» Exercise objective: For the entries below, report every line that includes the word "wenn".

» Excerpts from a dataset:
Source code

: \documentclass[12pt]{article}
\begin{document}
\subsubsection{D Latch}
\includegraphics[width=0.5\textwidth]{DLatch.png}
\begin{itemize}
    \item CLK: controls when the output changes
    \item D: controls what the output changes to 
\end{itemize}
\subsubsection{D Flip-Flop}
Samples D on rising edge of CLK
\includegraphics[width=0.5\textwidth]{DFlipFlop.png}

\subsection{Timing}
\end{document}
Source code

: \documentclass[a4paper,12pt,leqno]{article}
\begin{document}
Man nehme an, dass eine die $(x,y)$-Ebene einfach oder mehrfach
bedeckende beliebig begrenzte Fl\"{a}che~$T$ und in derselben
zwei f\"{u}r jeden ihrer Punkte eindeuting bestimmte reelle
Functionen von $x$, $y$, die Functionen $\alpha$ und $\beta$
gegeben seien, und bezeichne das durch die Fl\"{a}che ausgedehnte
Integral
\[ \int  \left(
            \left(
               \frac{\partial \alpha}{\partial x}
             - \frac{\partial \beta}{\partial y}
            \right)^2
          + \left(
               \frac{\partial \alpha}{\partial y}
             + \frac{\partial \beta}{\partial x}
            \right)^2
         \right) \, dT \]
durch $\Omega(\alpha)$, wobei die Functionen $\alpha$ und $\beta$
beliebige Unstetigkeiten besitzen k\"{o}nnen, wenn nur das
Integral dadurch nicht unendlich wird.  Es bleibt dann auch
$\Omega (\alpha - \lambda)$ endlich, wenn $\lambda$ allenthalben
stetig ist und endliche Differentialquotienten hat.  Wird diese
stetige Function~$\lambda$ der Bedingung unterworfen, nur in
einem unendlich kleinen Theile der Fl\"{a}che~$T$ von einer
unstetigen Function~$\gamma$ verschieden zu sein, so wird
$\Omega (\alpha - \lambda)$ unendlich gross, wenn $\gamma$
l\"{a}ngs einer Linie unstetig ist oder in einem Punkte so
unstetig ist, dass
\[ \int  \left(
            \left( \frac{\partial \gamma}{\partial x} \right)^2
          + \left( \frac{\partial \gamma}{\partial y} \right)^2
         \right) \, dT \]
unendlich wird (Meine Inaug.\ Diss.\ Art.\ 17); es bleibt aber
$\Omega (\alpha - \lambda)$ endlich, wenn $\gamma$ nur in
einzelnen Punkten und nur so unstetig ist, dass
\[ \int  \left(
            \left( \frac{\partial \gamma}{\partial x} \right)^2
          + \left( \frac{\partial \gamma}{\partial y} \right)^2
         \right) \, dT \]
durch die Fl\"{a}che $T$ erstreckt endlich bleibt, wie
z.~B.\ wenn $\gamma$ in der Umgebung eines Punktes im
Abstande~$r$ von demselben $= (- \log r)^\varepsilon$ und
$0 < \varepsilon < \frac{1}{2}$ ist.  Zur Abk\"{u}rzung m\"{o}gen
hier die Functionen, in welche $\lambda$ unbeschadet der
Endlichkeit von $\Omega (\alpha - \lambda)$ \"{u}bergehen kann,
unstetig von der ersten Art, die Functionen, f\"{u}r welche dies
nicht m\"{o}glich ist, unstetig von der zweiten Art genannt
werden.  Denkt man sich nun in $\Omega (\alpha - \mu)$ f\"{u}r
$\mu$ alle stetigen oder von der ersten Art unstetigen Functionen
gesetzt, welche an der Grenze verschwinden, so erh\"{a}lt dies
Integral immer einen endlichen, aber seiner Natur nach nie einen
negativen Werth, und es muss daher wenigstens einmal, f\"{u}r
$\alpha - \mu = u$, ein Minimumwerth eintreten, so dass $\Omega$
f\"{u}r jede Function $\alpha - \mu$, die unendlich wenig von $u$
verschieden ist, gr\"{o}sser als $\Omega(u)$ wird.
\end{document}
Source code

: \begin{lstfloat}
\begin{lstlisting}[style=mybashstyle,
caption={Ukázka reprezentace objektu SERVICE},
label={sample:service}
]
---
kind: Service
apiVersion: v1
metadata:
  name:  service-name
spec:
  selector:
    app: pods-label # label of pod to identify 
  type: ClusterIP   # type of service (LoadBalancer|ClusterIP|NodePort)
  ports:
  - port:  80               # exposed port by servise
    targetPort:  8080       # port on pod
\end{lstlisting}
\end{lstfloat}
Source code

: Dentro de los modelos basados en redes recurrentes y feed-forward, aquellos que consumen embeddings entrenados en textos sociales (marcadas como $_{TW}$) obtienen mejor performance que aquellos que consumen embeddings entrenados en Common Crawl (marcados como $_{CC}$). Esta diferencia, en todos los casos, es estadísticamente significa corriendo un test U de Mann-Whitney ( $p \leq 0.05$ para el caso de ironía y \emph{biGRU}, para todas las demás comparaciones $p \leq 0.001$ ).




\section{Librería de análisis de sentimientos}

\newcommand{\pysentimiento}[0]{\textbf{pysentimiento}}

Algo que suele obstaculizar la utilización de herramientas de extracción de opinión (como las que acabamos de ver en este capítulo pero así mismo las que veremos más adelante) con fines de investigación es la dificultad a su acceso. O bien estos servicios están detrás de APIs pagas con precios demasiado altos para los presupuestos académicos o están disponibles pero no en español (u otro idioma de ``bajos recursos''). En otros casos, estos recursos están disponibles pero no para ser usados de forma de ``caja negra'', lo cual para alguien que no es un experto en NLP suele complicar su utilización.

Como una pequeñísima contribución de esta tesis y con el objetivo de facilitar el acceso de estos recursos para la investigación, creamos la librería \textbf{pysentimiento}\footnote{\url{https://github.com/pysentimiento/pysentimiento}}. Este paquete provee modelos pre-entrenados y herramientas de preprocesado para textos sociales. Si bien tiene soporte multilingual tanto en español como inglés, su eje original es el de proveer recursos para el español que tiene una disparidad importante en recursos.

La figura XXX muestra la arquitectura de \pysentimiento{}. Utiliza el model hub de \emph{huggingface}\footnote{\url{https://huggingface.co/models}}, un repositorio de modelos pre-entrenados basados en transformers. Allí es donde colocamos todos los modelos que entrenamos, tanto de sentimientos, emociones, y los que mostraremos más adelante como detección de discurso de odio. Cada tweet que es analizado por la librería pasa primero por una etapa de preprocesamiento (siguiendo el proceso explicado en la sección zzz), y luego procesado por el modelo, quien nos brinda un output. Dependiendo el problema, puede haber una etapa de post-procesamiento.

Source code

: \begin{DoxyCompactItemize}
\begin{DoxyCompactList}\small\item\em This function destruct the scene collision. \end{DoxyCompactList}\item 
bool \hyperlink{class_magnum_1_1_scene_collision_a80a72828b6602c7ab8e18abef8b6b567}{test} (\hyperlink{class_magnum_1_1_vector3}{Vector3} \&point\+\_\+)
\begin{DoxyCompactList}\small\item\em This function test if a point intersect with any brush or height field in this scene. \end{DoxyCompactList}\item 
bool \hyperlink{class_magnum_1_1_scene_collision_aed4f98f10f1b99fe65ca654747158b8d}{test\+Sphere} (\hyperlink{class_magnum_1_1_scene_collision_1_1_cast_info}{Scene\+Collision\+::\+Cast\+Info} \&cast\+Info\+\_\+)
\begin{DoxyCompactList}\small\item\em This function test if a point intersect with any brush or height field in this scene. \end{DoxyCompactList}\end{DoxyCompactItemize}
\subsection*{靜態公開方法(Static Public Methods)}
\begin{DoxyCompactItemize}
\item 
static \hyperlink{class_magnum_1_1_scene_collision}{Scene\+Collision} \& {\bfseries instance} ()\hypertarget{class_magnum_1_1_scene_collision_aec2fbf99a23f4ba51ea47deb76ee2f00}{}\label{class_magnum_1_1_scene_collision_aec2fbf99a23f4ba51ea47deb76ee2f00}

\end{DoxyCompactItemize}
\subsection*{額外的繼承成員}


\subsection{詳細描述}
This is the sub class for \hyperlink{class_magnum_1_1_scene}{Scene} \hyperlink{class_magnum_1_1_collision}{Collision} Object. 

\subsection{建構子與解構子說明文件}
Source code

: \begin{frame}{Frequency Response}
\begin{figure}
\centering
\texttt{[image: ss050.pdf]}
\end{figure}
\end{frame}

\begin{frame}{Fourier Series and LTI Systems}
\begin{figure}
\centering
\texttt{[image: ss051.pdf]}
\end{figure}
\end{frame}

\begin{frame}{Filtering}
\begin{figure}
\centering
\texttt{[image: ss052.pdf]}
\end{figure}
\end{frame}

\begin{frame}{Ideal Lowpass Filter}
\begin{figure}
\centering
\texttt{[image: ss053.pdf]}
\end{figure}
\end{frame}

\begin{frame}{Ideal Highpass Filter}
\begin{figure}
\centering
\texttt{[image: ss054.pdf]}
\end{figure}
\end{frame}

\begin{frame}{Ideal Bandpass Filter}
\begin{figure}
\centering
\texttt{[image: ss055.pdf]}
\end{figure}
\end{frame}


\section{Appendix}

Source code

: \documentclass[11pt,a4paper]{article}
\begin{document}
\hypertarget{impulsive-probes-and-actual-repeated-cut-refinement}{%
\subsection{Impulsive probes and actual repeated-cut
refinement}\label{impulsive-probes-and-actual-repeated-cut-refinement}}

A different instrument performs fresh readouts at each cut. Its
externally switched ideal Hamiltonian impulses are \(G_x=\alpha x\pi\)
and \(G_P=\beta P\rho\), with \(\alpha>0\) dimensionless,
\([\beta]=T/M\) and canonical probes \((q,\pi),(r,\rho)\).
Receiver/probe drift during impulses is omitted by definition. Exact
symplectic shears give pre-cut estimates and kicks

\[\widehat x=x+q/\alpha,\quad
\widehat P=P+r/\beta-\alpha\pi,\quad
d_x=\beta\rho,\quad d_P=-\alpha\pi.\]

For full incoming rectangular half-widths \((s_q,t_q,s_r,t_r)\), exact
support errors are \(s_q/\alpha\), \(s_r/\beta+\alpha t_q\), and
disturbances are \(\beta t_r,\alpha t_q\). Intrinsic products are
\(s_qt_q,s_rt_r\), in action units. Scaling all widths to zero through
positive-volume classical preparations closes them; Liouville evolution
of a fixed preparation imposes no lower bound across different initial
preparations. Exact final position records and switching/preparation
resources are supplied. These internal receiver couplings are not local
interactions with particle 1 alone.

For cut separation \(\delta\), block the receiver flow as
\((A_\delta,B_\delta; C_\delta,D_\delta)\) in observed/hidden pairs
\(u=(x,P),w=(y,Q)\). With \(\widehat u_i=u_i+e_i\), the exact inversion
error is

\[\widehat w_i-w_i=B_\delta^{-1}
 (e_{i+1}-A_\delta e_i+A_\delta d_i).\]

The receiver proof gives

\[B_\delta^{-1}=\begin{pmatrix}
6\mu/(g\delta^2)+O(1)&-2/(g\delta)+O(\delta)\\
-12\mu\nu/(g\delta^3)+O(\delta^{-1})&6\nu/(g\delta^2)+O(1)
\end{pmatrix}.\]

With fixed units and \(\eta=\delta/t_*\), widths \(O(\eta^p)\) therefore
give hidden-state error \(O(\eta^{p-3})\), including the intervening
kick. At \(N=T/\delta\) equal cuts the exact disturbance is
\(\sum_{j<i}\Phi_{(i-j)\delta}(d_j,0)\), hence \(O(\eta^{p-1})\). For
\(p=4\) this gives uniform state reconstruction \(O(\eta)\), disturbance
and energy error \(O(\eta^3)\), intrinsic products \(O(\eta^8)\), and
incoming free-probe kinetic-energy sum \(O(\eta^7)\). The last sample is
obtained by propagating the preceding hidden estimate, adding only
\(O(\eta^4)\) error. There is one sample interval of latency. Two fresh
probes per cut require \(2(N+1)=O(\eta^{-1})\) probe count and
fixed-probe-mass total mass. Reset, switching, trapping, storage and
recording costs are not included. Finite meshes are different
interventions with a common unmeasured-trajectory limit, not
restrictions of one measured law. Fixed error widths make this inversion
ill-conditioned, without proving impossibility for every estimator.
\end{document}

» Solution to the problem:
beliebige Unstetigkeiten besitzen k\"{o}nnen, wenn nur das
$\Omega (\alpha - \lambda)$ endlich, wenn $\lambda$ allenthalben
$\Omega (\alpha - \lambda)$ unendlich gross, wenn $\gamma$
$\Omega (\alpha - \lambda)$ endlich, wenn $\gamma$ nur in
z.~B.\ wenn $\gamma$ in der Umgebung eines Punktes im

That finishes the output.